Using the Hashtag #gradtaxwalkout, thousands of students protested the GOP tax plan which includes a significant raise in graduate student taxation, yesterday. New York University students joined the nationwide protest during a rally hosted by different New York graduate unions at Union Square.
“Tax the rich, not the poor, you won’t have TA’s no more” protesters chanted. They said that a tax raise would cause many graduate students to drop out and therefore critically reduce the current number of teaching assistants (TAs) available at NYU.
Many graduate and Ph.D. students get their tuition waived for teaching courses or supporting their professors in research projects. The GOP tax plan, among other things, would affect about 145,000 graduate students by adding these tuition waivers to their taxable income. For some this would mean a de facto doubling of their annual taxes. For instance, a $40,000 tuition waiver added to a student’s taxable income would mean an increase of $6,000 in their tax load.
“It is obscene,” NYU doctoral student Steven W. Thrasher wrote in a widely discussed New York Times article on Wednesday, “that Republican members of Congress are even considering shifting a tax burden off the likes of Donald Trump and his heirs and onto overworked, underpaid and sometimes even homeless graduate students.”
Besides taxing tuition waivers, the GOP bill seeks to eliminate tax credits for students who pay tuition as well as the interest deduction on student loans. Though many undergraduate students at NYU said that they are worried about the tax plan proposal, many of them rather look at it as a theoretical threat that will not have any immediate effects on their studies. For Ph.D. and graduate students, the threat feels more real.
“If Congress implements the GOP tax bill as planned, next year I will pay about five times more in taxes than I normally do,” NYU Ph.D. student Gabriel Young of the Graduate Student Organizing Committee (GSOC/UAW) said.
If the tax plan became reality, his real income will fall by about 25 percent, he said.

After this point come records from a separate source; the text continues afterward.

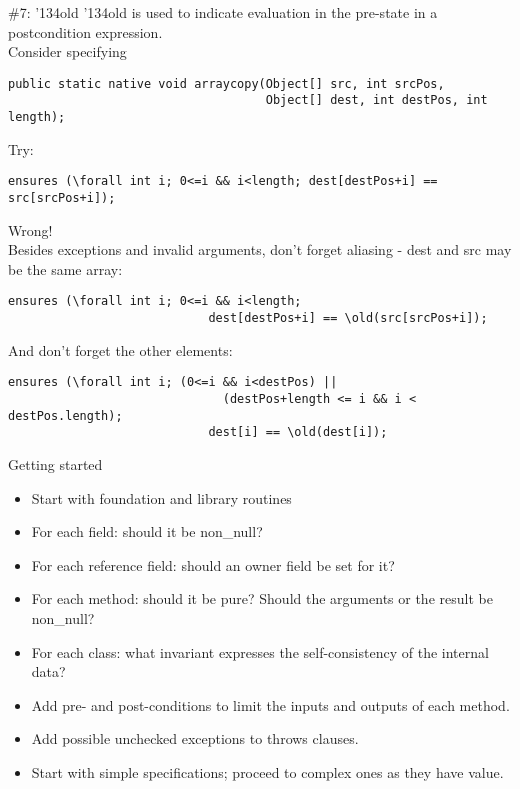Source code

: \documentclass[
pdf,
nocolorBG,
slideColor,
cok,
]{prosper}
\newcommand{\bsl}{\char'134}
\newcommand{\old}{\bsl old}
\begin{document}
\begin{slide}{\#7: \old}
\vspace*{-6ex}
{\knalblue \old} is used to indicate evaluation in the pre-state in a postcondition expression.\\
\vspace{1ex}
Consider specifying
{\tiny
\begin{verbatim} 
public static native void arraycopy(Object[] src, int srcPos,
                                    Object[] dest, int destPos, int length);
\end{verbatim}
}
Try:
{\tiny
\begin{verbatim} 
ensures (\forall int i; 0<=i && i<length; dest[destPos+i] == src[srcPos+i]);
\end{verbatim}
}

{\red
Wrong!}\\
\vspace{1ex}
Besides exceptions and invalid arguments, don't forget aliasing - {\blue dest} and {\blue src} may be the same array:
{\tiny
\begin{verbatim} 
ensures (\forall int i; 0<=i && i<length; 
                            dest[destPos+i] == \old(src[srcPos+i]);
\end{verbatim}
}
And don't forget the other elements:
{\tiny
\begin{verbatim} 
ensures (\forall int i; (0<=i && i<destPos) || 
                              (destPos+length <= i && i < destPos.length); 
                            dest[i] == \old(dest[i]);
\end{verbatim}
}



\end{slide}



\begin{slide}{Getting started}
\vspace*{-6ex}
\begin{itemize}
\item Start with foundation and library routines
\item For each field: should it be {\knalblue non\_null}?
\item For each reference field: should an {\knalblue owner} field be set for it?
\item For each method: should it be {\knalblue pure}?  Should the arguments or the result be {\knalblue non\_null}?
\item For each class: what {\knalblue invariant} expresses the self-consistency of the internal data?
\item Add {\knalblue pre-} and {\knalblue post-conditions} to limit the inputs and outputs of each method.
\item Add possible unchecked {\knalblue exceptions} to throws clauses.
\item Start with simple specifications; proceed to complex ones as they have value.
\end{itemize}

\end{slide}
\end{document}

“I would likely be forced to leave my doctoral program,”Young said. “This tax bill is a direct attack on vulnerable graduate students who are already grappling with uncertain labor conditions and employment prospects.”
Demands have already been made towards the NYU administration and president Andrew Hamilton to protect students. In a press statement released on Wednesday, several New York graduate unions led by NYU’s GSOC/UAW demanded commitments to ensure that the income of student employees will remain the same if the GOP provision passes.
“We are calling out our university administrators for their complicity in the continued attack on graduate student working and living conditions,” the statement said.
According to CNN, Congress will vote on the bill later tonight or on Friday. After Senator John McCain gave an official statement supporting the bill today, the chance of the bill getting approved is now higher than it was ever before.